I have a new piece at The Hill, discussing the prospects for a soft landing:

A useful definition of a soft landing would be a period of at least three years of economic growth with low inflation even after the labor market has full recovered from recession. Surprisingly, there is no evidence that the United States has ever achieved a soft landing, at least as far back as we have economic data. . . .

Oddly, this is not the case in other countries, where soft landings are not particularly unusual. Japan has had extended periods of very low unemployment and low inflation. A notable example of a soft landing occurred in Britain during 2001-08, when unemployment stayed in the 4.7 percent to 5.5 percent range for seven years and inflation remained relatively low. Australia had no official recessions between 1991 and 2020.

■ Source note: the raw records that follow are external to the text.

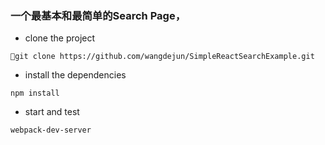 ### 一个最基本和最简单的Search Page，

* clone the project
```
git clone https://github.com/wangdejun/SimpleReactSearchExample.git
```
* install the dependencies
```
npm install
```
* start and test
```
webpack-dev-server
```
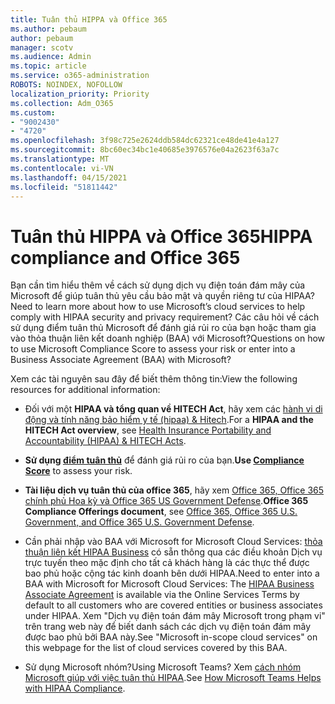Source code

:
 ```yaml
---
title: Tuân thủ HIPPA và Office 365
ms.author: pebaum
author: pebaum
manager: scotv
ms.audience: Admin
ms.topic: article
ms.service: o365-administration
ROBOTS: NOINDEX, NOFOLLOW
localization_priority: Priority
ms.collection: Adm_O365
ms.custom:
- "9002430"
- "4720"
ms.openlocfilehash: 3f98c725e2624ddb584dc62321ce48de41e4a127
ms.sourcegitcommit: 8bc60ec34bc1e40685e3976576e04a2623f63a7c
ms.translationtype: MT
ms.contentlocale: vi-VN
ms.lasthandoff: 04/15/2021
ms.locfileid: "51811442"
---
```

# <a name="hippa-compliance-and-office-365"></a><span data-ttu-id="2255b-102">Tuân thủ HIPPA và Office 365</span><span class="sxs-lookup"><span data-stu-id="2255b-102">HIPPA compliance and Office 365</span></span>

<span data-ttu-id="2255b-103">Bạn cần tìm hiểu thêm về cách sử dụng dịch vụ điện toán đám mây của Microsoft để giúp tuân thủ yêu cầu bảo mật và quyền riêng tư của HIPAA?</span><span class="sxs-lookup"><span data-stu-id="2255b-103">Need to learn more about how to use Microsoft’s cloud services to help comply with HIPAA security and privacy requirement?</span></span>  <span data-ttu-id="2255b-104">Các câu hỏi về cách sử dụng điểm tuân thủ Microsoft để đánh giá rủi ro của bạn hoặc tham gia vào thỏa thuận liên kết doanh nghiệp (BAA) với Microsoft?</span><span class="sxs-lookup"><span data-stu-id="2255b-104">Questions on how to use Microsoft Compliance Score to assess your risk or enter into a Business Associate Agreement (BAA) with Microsoft?</span></span>  

<span data-ttu-id="2255b-105">Xem các tài nguyên sau đây để biết thêm thông tin:</span><span class="sxs-lookup"><span data-stu-id="2255b-105">View the following resources for additional information:</span></span>

- <span data-ttu-id="2255b-106">Đối với một **HIPAA và tổng quan về HITECH Act**, hãy xem các [hành vi di động và tính năng bảo hiểm y tế (hipaa) & Hitech](https://docs.microsoft.com/microsoft-365/compliance/offering-hipaa-hitech?view=o365-worldwide).</span><span class="sxs-lookup"><span data-stu-id="2255b-106">For a **HIPAA and the HITECH Act overview**, see [Health Insurance Portability and Accountability (HIPAA) & HITECH Acts](https://docs.microsoft.com/microsoft-365/compliance/offering-hipaa-hitech?view=o365-worldwide).</span></span>

- <span data-ttu-id="2255b-107">**Sử dụng [điểm tuân thủ](https://docs.microsoft.com/microsoft-365/compliance/offering-hipaa-hitech?view=o365-worldwide#use-microsoft-compliance-score-to-assess-your-risk)** để đánh giá rủi ro của bạn.</span><span class="sxs-lookup"><span data-stu-id="2255b-107">**Use [Compliance Score](https://docs.microsoft.com/microsoft-365/compliance/offering-hipaa-hitech?view=o365-worldwide#use-microsoft-compliance-score-to-assess-your-risk)** to assess your risk.</span></span>

- <span data-ttu-id="2255b-108">**Tài liệu dịch vụ tuân thủ của office 365**, hãy xem [Office 365, Office 365 chính phủ Hoa kỳ và Office 365 US Government Defense](https://go.microsoft.com/fwlink/p/?LinkID=2077751).</span><span class="sxs-lookup"><span data-stu-id="2255b-108">**Office 365 Compliance Offerings document**, see [Office 365, Office 365 U.S. Government, and Office 365 U.S. Government Defense](https://go.microsoft.com/fwlink/p/?LinkID=2077751).</span></span>

- <span data-ttu-id="2255b-109">Cần phải nhập vào BAA với Microsoft for Microsoft Cloud Services: [thỏa thuận liên kết HIPAA Business](https://aka.ms/BAA) có sẵn thông qua các điều khoản Dịch vụ trực tuyến theo mặc định cho tất cả khách hàng là các thực thể được bao phủ hoặc cộng tác kinh doanh bên dưới HIPAA.</span><span class="sxs-lookup"><span data-stu-id="2255b-109">Need to enter into a BAA with Microsoft for Microsoft Cloud Services: The [HIPAA Business Associate Agreement](https://aka.ms/BAA) is available via the Online Services Terms by default to all customers who are covered entities or business associates under HIPAA.</span></span> <span data-ttu-id="2255b-110">Xem "Dịch vụ điện toán đám mây Microsoft trong phạm vi" trên trang web này để biết danh sách các dịch vụ điện toán đám mây được bao phủ bởi BAA này.</span><span class="sxs-lookup"><span data-stu-id="2255b-110">See "Microsoft in-scope cloud services" on this webpage for the list of cloud services covered by this BAA.</span></span>

- <span data-ttu-id="2255b-111">Sử dụng Microsoft nhóm?</span><span class="sxs-lookup"><span data-stu-id="2255b-111">Using Microsoft Teams?</span></span> <span data-ttu-id="2255b-112">Xem [cách nhóm Microsoft giúp với việc tuân thủ HIPAA](https://www.microsoft.com/microsoft-365/blog/2019/04/30/white-paper-microsoft-teams-healthcare-providers-hipaa-compliance/).</span><span class="sxs-lookup"><span data-stu-id="2255b-112">See [How Microsoft Teams Helps with HIPAA Compliance](https://www.microsoft.com/microsoft-365/blog/2019/04/30/white-paper-microsoft-teams-healthcare-providers-hipaa-compliance/).</span></span>
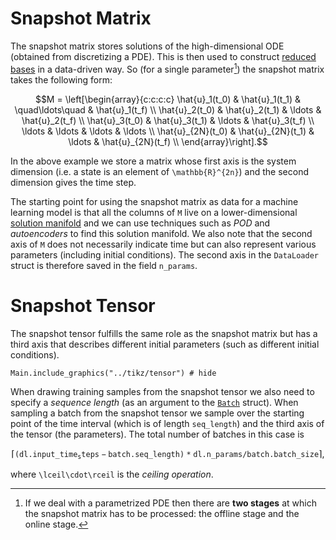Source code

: # Snapshot Matrix

The snapshot matrix stores solutions of the high-dimensional ODE (obtained from discretizing a PDE). This is then used to construct [reduced bases](../reduced_order_modeling/reduced_order_modeling.md) in a data-driven way. So (for a single parameter[^1]) the snapshot matrix takes the following form: 

[^1]: If we deal with a parametrized PDE then there are **two stages** at which the snapshot matrix has to be processed: the offline stage and the online stage. 

```math
M = \left[\begin{array}{c:c:c:c}
\hat{u}_1(t_0) &  \hat{u}_1(t_1) & \quad\ldots\quad & \hat{u}_1(t_f) \\
\hat{u}_2(t_0) &  \hat{u}_2(t_1) & \ldots & \hat{u}_2(t_f) \\
\hat{u}_3(t_0) &  \hat{u}_3(t_1) & \ldots & \hat{u}_3(t_f) \\
\ldots &  \ldots & \ldots & \ldots \\
\hat{u}_{2N}(t_0) &  \hat{u}_{2N}(t_1) & \ldots & \hat{u}_{2N}(t_f) \\
\end{array}\right].
```

In the above example we store a matrix whose first axis is the system dimension (i.e. a state is an element of ``\mathbb{R}^{2n}``) and the second dimension gives the time step. 

The starting point for using the snapshot matrix as data for a machine learning model is that all the columns of ``M`` live on a lower-dimensional [solution manifold](../reduced_order_modeling/reduced_order_modeling.md) and we can use techniques such as *POD* and *autoencoders* to find this solution manifold. We also note that the second axis of ``M`` does not necessarily indicate time but can also represent various parameters (including initial conditions). The second axis in the `DataLoader` struct is therefore saved in the field `n_params`.



# Snapshot Tensor 

The snapshot tensor fulfills the same role as the snapshot matrix but has a third axis that describes different initial parameters (such as different initial conditions). 

```@example
Main.include_graphics("../tikz/tensor") # hide
```

When drawing training samples from the snapshot tensor we also need to specify a *sequence length* (as an argument to the [`Batch`](@ref) struct). When sampling a batch from the snapshot tensor we sample over the starting point of the time interval (which is of length `seq_length`) and the third axis of the tensor (the parameters). The total number of batches in this case is 

```math
\lceil\mathtt{(dl.input\_time_steps - batch.seq\_length) * dl.n\_params / batch.batch\_size}\rceil,
``` 

where ``\lceil\cdot\rceil`` is the *ceiling operation*.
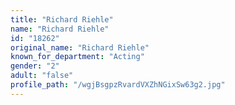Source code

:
 ```yaml
---
title: "Richard Riehle"
name: "Richard Riehle"
id: "18262"
original_name: "Richard Riehle"
known_for_department: "Acting"
gender: "2"
adult: "false"
profile_path: "/wgjBsgpzRvardVXZhNGixSw63g2.jpg"
---
```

Note that the US has never even achieved a soft landing when conditions were favorable, such as a period when inflation and NGDP growth were relatively moderate and hence a tight money policy was not needed.  Today, we have very high inflation and NGDP growth, which makes it much more difficult to achieve a soft landing.  It’s like trying to land a 747 on an aircraft carrier in the midst of a typhoon.

If three years from today the US has roughly 3.5% unemployment and roughly 2% inflation, then we could say that the Fed achieved a soft landing.  Unfortunately, that doesn’t seem very likely.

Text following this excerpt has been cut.